Dal testo della norma emerge infatti la volontà del legislatore di evitare questo pericolo, tanto che l’effetto estintivo del reato si verifica solo se le condotte riparatorie sono in grado di mostrare la riprovazione del fatto e "garantire le esigenze di prevenzione", aspetti che - seppure formulati in modo scarsamente tassativo - afferiscono alla dimensione pubblica del diritto penale.

Analoghe considerazioni possono essere fatte a partire da una lettura riparativa dell’art. 54 (lavoro di pubblica utilità). Senza ovviamente invadere il campo dei soggetti ex lege competenti a seguire l’esecuzione di questa misura, si potrebbero configurare interventi in rete tra servizi sociali, autorità di pubblica sicurezza e uffici di mediazione. Precedere la sanzione del lavoro di pubblica utilità, applicabile solo dietro consenso dell’interessato, da una mediazione consentirebbe di introdurre una dimensione riparativa e un legame di significato tra l’illecito commesso e la relativa reazione, cosa che coinvolgerebbe maggiormente il destinatario della pena.

Il lavoro di pubblica utilità deciso dall’esito di un incontro con la vittima potrebbe più facilmente apparire agli occhi del condannato come giusto, in un’ottica di prevenzione positiva. La possibilità per i Giudici di pace di avvalersi di uffici, centri, servizi e programmi di mediazione, ispirati alle linee-guida internazionali, pare possa essere una condizione di successo delle innovative misure introdotte dal D.Lgs. 274/00.

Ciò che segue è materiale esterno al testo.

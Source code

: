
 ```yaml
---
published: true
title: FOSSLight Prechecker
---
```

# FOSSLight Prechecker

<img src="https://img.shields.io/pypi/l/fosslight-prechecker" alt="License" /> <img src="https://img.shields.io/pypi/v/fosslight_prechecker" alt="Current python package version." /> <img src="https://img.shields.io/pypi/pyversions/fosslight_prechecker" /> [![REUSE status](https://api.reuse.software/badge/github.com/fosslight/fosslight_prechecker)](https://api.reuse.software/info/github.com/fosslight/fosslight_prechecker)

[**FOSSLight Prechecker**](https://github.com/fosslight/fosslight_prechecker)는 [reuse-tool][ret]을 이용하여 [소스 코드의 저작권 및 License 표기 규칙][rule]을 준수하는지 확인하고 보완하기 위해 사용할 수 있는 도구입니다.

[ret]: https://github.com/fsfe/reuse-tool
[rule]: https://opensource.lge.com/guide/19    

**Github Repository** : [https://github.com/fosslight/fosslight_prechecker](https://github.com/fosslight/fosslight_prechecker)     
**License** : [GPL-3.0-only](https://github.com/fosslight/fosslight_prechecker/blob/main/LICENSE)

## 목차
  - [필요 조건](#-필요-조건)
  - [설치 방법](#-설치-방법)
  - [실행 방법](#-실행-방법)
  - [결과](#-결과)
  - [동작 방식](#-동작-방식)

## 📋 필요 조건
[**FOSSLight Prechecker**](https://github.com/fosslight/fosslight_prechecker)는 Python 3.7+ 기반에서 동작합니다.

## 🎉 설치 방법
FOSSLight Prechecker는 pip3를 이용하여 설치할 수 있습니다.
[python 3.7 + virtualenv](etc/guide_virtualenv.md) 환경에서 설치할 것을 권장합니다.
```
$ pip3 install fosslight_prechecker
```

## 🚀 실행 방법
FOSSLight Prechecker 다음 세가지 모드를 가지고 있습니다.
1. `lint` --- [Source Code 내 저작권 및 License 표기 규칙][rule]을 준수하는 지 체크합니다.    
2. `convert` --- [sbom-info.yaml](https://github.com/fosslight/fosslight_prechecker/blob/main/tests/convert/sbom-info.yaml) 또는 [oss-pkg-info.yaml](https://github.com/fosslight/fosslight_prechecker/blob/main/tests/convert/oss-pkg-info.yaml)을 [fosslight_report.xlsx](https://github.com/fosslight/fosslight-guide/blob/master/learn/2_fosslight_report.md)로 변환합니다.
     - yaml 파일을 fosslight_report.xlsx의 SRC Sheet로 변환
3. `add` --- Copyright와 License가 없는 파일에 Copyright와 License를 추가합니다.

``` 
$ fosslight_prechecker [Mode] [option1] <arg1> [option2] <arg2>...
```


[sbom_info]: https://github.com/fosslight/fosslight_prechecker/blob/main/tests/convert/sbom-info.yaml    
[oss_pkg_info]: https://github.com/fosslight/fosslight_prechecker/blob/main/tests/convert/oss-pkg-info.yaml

Si teme che, altrimenti, queste ultime cadano a poco a poco in desuetudine (come è accaduto per lungo tempo alle norme dell’ordinamento che prevedevano tentativi di conciliazione), di fatto interamente sostituite dall’applicazione della sola pena. Il sistema penale perderebbe così l’occasione di incominciare davvero il proprio cammino di riforma, collaudando - a partire dalla criminalità minore - l’efficacia di nuovi strumenti "più costruttivi e meno repressivi".